The good news is, the companies that design plans for employers have been polishing their offerings, and employers with renewed profitability are in a better position to adopt new plans. At the same time, lower taxes on capital gains and dividends make tax-deferred retirement plans somewhat less valuable by comparison, especially for high-bracket taxpayers: the profits you earn on stocks you buy yourself will be taxed at 15 percent, tops, compared with the 25 percent or more you’re likely to pay on your retirement-plan profits.

So you can afford to be picky, and your boss can afford to do better. The latest wave in 401(k) offerings is complete investment management, at an affordable price. That’s particularly attractive to employees who made bad decisions, like buying too much tech in 2000 and selling at 2002 lows. Now they’ve thrown up their hands and want someone else to do it.
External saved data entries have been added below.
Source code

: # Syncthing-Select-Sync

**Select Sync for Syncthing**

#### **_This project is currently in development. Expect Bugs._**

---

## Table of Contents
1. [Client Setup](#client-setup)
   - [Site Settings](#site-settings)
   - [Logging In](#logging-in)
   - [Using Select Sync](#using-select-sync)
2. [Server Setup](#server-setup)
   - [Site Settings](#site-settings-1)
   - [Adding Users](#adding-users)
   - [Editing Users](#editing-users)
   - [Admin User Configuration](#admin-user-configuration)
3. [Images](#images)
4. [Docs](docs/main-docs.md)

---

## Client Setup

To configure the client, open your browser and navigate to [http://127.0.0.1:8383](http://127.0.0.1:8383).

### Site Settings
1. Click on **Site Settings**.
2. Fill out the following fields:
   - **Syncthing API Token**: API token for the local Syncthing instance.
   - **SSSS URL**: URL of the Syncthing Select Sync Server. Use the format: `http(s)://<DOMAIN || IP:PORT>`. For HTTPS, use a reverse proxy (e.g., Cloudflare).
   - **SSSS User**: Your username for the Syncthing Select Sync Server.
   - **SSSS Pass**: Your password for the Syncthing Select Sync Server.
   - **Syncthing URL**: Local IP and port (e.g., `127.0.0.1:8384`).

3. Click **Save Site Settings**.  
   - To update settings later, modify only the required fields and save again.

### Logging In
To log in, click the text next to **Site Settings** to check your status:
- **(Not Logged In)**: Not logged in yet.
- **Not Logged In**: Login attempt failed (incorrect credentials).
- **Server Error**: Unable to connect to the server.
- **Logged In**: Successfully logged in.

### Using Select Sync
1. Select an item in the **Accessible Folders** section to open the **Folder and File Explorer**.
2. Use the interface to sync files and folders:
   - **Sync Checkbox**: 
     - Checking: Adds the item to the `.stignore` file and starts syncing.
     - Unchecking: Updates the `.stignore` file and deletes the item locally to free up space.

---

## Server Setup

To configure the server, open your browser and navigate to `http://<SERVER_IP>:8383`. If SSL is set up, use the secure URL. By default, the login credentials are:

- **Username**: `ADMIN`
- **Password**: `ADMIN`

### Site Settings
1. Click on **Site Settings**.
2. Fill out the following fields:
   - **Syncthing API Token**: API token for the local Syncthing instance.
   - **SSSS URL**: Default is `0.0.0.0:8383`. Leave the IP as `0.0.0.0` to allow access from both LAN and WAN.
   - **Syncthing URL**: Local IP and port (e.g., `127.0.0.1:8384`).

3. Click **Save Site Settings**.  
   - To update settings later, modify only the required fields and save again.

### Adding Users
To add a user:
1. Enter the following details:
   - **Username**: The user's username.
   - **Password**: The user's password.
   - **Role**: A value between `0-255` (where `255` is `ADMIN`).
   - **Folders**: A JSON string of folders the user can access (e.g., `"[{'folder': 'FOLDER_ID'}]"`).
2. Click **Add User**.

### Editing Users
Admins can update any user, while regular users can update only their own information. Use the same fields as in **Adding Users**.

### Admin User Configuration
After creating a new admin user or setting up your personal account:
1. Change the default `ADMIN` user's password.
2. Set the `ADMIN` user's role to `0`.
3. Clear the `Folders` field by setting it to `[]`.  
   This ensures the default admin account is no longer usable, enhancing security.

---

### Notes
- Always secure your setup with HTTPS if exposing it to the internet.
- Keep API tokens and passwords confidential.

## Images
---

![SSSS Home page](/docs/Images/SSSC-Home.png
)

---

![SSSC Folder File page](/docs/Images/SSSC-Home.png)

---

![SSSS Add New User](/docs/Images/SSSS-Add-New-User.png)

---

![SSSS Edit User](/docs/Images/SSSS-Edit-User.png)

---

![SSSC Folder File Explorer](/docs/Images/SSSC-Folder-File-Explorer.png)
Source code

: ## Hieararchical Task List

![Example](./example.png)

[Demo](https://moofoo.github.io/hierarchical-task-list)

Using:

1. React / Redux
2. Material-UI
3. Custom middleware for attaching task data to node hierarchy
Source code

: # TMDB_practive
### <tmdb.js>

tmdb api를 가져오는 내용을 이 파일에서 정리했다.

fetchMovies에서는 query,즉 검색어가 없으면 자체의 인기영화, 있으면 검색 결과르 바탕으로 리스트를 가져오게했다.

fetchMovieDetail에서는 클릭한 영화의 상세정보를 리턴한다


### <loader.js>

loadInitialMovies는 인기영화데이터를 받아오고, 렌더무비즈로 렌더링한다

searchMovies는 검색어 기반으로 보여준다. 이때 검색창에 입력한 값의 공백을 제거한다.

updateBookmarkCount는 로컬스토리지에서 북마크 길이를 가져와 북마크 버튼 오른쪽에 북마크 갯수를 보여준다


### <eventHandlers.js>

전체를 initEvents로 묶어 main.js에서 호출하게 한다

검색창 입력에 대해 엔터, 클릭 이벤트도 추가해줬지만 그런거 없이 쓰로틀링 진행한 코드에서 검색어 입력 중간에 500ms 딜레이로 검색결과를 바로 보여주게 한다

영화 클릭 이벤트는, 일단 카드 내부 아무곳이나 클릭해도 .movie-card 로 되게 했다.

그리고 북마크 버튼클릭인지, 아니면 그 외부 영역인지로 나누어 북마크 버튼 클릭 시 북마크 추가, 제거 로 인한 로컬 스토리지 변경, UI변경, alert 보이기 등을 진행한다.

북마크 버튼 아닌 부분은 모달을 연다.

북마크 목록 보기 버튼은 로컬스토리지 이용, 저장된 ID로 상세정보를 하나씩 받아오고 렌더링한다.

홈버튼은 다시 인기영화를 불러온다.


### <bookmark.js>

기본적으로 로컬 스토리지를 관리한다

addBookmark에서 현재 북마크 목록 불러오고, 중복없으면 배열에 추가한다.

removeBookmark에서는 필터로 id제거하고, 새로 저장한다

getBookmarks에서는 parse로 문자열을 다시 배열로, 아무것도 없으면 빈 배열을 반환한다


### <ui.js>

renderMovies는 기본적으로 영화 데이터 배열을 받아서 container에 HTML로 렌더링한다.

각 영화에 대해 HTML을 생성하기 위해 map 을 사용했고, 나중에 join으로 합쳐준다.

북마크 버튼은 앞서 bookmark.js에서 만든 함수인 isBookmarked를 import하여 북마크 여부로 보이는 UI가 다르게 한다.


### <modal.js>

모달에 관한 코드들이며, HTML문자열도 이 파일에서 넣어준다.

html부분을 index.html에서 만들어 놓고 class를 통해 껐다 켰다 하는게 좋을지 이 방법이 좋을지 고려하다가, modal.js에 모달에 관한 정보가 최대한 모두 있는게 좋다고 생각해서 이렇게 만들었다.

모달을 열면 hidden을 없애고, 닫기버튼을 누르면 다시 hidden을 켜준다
For roughly 0.5 percent of assets, companies like Morningstar and Financial Engines will create a balanced portfolio for your 401(k) and make sure it stays balanced. Employees whose companies use Vanguard Investments to run their 401(k) plans can sign up for One-Step, a program that automatically enrolls employees in their 401(k)s, increases contributions every year, chooses investments and rebalances the portfolio regularly. Even without the management option, a decent 401(k) now offers solid management advice, tailored to individuals and available online 24/7, through the same companies that are also starting to offer management.

There are lots of new investment choices, too. Many plans let confident investors buy anything they want for their 401(k)s. The good plans offer almost 20 mutual fund choices, including indexed funds, managed funds that invest in stocks and bonds, and a stable value, or guaranteed return, choice. They include some kind of pre-mixed mutual funds (usually called lifecycle, lifestyle or target retirement) for employees who don’t want to make their own decisions.

Those funds should be good and cheap, and are available from a variety of fund companies. Check your plan’s offerings against other funds in the same categories at Morningstar.com; they should perform in the top half for return and the bottom half for cost. The average management fee for a large cap stock fund is 1.26 percent a year; your 401(k) should have choices that are far cheaper than that.

Most employers kick in some of their own cash. The typical company contribution averages 3 percent of employee pay, by matching half of employee’s contributions, up to 6 percent of pay, reports the Employee Benefit Research Institute. Enron and its aftermath cured most companies of requiring employees to hold company stock: if your plan is still stuffed with it, that’s your fault, because you should be able to sell it right away. Employee matches might be going up soon, too. New pension rules will encourage employers to increase matches to 4 percent for participants, or to give even 3 percent of income to those who don’t sign up for the 401(k).

If you don’t like what you see, talk before you walk. “I’ve seen employers add new bells and whistles just because one or two employees asked for it,” says David Huntley of HR Investment Consultants. If your boss won’t make it better, at least participate to get the match. No sense leaving money on the table.